In New York State, the modest coverage expansion has recently begun to facilitate this kind of transformation in the safety net (concomitant with resources made available through a Medicaid waiver known as the Delivery System Reform Incentive Payment [DSRIP] program). Initiatives similar to DSRIP have spurred a rethinking of how to organize safety-net providers, often driven by the common goal of reducing avoidable hospital and emergency department utilization.

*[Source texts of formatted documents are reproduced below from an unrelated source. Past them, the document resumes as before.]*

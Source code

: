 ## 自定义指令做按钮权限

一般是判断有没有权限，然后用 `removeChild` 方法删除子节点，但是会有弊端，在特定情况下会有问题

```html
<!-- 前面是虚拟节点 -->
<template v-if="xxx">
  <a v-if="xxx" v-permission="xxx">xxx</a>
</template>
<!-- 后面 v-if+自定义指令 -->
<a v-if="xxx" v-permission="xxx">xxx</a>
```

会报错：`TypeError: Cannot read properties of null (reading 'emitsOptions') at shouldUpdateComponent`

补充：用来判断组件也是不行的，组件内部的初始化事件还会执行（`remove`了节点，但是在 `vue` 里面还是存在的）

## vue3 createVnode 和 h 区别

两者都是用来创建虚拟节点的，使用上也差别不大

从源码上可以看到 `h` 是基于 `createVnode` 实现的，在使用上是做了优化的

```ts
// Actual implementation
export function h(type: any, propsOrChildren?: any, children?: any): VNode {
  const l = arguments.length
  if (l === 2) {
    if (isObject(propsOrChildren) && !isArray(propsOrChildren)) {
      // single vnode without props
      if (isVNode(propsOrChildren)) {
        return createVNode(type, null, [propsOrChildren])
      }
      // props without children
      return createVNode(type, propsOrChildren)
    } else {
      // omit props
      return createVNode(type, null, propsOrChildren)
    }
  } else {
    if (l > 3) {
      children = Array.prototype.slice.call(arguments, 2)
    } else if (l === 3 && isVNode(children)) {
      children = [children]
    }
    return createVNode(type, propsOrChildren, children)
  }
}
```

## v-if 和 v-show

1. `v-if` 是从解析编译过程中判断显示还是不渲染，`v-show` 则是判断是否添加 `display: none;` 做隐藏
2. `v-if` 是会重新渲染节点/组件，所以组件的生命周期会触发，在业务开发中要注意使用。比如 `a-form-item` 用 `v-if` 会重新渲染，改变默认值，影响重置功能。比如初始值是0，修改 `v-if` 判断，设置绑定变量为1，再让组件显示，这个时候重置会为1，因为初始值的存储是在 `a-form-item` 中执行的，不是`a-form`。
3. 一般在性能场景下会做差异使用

An example from our own system is a program to embed care management in the ED, where many patients, particularly uninsured patients, initially seek care. Supported by a grant from the Center for Medicare & Medicaid Innovation, itself funded through the ACA, our system has started to develop approaches to more proactively meet the needs of patients, usually outside of acute care settings. An ED-based team of a registered nurse (RN) care manager, a community health worker, a pharmacist, a home care nurse, and a physician collaborate to enroll eligible patients in the program, to avert inpatient admissions when it is safe to do so, and to link patients to primary care when appropriate. While patients are eligible for the program regardless of insurance status, increased insurance coverage has helped to position the program for success. Patients who are insured have broader access to community-based primary care, and increased revenue from insured patients is likely to be a key source of funding for continuing a similar program after the grant’s conclusion.

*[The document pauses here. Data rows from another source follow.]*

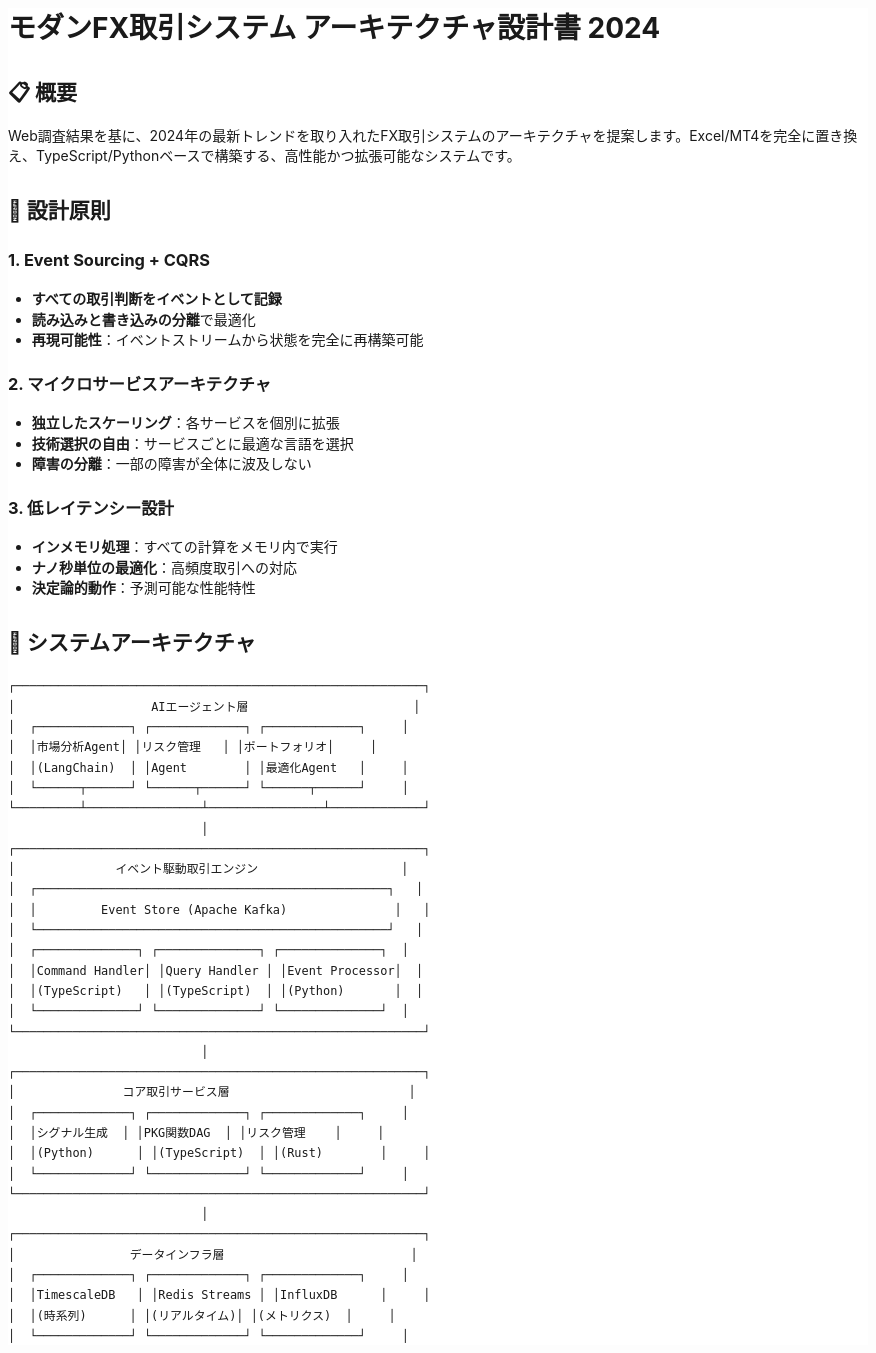 # モダンFX取引システム アーキテクチャ設計書 2024

## 📋 概要

Web調査結果を基に、2024年の最新トレンドを取り入れたFX取引システムのアーキテクチャを提案します。Excel/MT4を完全に置き換え、TypeScript/Pythonベースで構築する、高性能かつ拡張可能なシステムです。

## 🎯 設計原則

### 1. Event Sourcing + CQRS
- **すべての取引判断をイベントとして記録**
- **読み込みと書き込みの分離**で最適化
- **再現可能性**：イベントストリームから状態を完全に再構築可能

### 2. マイクロサービスアーキテクチャ
- **独立したスケーリング**：各サービスを個別に拡張
- **技術選択の自由**：サービスごとに最適な言語を選択
- **障害の分離**：一部の障害が全体に波及しない

### 3. 低レイテンシー設計
- **インメモリ処理**：すべての計算をメモリ内で実行
- **ナノ秒単位の最適化**：高頻度取引への対応
- **決定論的動作**：予測可能な性能特性

## 📐 システムアーキテクチャ

```
┌─────────────────────────────────────────────────────────┐
│                   AIエージェント層                       │
│  ┌─────────────┐ ┌─────────────┐ ┌─────────────┐     │
│  │市場分析Agent│ │リスク管理   │ │ポートフォリオ│     │
│  │(LangChain)  │ │Agent        │ │最適化Agent   │     │
│  └──────┬──────┘ └──────┬──────┘ └──────┬──────┘     │
└─────────┴────────────────┴────────────────┴─────────────┘
                           │
┌─────────────────────────────────────────────────────────┐
│              イベント駆動取引エンジン                    │
│  ┌─────────────────────────────────────────────────┐   │
│  │         Event Store (Apache Kafka)               │   │
│  └─────────────────────────────────────────────────┘   │
│  ┌──────────────┐ ┌──────────────┐ ┌──────────────┐  │
│  │Command Handler│ │Query Handler │ │Event Processor│  │
│  │(TypeScript)   │ │(TypeScript)  │ │(Python)       │  │
│  └──────────────┘ └──────────────┘ └──────────────┘  │
└─────────────────────────────────────────────────────────┘
                           │
┌─────────────────────────────────────────────────────────┐
│               コア取引サービス層                         │
│  ┌─────────────┐ ┌─────────────┐ ┌─────────────┐     │
│  │シグナル生成  │ │PKG関数DAG  │ │リスク管理    │     │
│  │(Python)      │ │(TypeScript)  │ │(Rust)        │     │
│  └─────────────┘ └─────────────┘ └─────────────┘     │
└─────────────────────────────────────────────────────────┘
                           │
┌─────────────────────────────────────────────────────────┐
│                データインフラ層                          │
│  ┌─────────────┐ ┌─────────────┐ ┌─────────────┐     │
│  │TimescaleDB   │ │Redis Streams │ │InfluxDB      │     │
│  │(時系列)      │ │(リアルタイム)│ │(メトリクス)  │     │
│  └─────────────┘ └─────────────┘ └─────────────┘     │
```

Potential Policy Changes Threaten Care Transformation
Many safety-net systems already face financial uncertainty that could imperil the success of these newly implemented transformation initiatives. Along with Medicaid reimbursement, supplemental payments for indigent care, such as Disproportionate Share Hospital (DSH) funding and Upper Payment Limit (UPL) payments, are a major funding source for safety-net health systems. For NYC Health + Hospitals, federal and state funding for indigent care is projected to drop from $2.2 billion in 2016 to $1.0 billion in 2020.

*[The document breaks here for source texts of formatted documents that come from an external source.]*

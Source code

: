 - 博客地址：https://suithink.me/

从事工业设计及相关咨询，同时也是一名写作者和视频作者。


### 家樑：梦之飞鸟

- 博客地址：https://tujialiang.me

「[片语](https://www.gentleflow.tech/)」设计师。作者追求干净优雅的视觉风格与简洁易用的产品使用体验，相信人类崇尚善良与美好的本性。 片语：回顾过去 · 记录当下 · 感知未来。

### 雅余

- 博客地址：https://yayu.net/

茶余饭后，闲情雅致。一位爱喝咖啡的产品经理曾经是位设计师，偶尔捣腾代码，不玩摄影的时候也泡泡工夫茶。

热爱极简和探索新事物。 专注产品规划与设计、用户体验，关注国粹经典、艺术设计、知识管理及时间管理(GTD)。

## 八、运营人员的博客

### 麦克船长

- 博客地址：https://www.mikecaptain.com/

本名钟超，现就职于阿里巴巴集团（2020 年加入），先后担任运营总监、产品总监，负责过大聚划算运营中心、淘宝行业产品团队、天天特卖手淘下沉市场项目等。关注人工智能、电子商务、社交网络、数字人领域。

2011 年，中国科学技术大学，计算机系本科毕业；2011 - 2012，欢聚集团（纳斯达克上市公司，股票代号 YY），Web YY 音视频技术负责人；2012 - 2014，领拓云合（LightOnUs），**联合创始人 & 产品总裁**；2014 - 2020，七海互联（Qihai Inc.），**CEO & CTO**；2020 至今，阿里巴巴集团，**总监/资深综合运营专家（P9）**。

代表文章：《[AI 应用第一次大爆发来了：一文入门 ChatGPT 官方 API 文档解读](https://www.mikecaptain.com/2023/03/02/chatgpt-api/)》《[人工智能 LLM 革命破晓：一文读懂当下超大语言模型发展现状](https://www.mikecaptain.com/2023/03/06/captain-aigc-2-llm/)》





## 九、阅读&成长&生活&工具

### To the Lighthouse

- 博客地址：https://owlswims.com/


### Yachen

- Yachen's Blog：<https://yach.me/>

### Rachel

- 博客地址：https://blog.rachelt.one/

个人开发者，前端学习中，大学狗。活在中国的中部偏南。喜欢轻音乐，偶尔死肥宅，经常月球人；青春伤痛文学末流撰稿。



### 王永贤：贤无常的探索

Although their political fate is uncertain, Republican proposals to repeal and replace the ACA would deepen this challenge, rolling back coverage expansions nationally, with potentially catastrophic consequences for safety-net health systems. The American Health Care Act (AHCA), recently passed by the U.S. House of Representatives, would cut $834 billion in funding for Medicaid while increasing the number of uninsured people by 23 million between 2017 and 2026, according to the Congressional Budget Office. In addition, the AHCA leaves Medicaid DSH payment reductions in place until 2020 for Medicaid expansion states like New York and does not restore Medicare supplemental payments. If a similar proposal were to become law, safety-net health systems like ours would simultaneously face worsening budget deficits while caring for a surging number of uninsured patients.
With most safety-net systems reporting slim or negative operating margins, revenue from a greater proportion of insured patients is often a necessary condition for consequential reform. Conversely, losing that source of income could endanger still-nascent restructuring while flooding the same systems with new uninsured patients. Until universal health coverage is a reality in the United States, supporting delivery system transformation in the safety net should be a critical element of both Republican and Democratic visions for health reform.
The views expressed here are those of the authors and do not necessarily reflect those of NYC Health + Hospitals.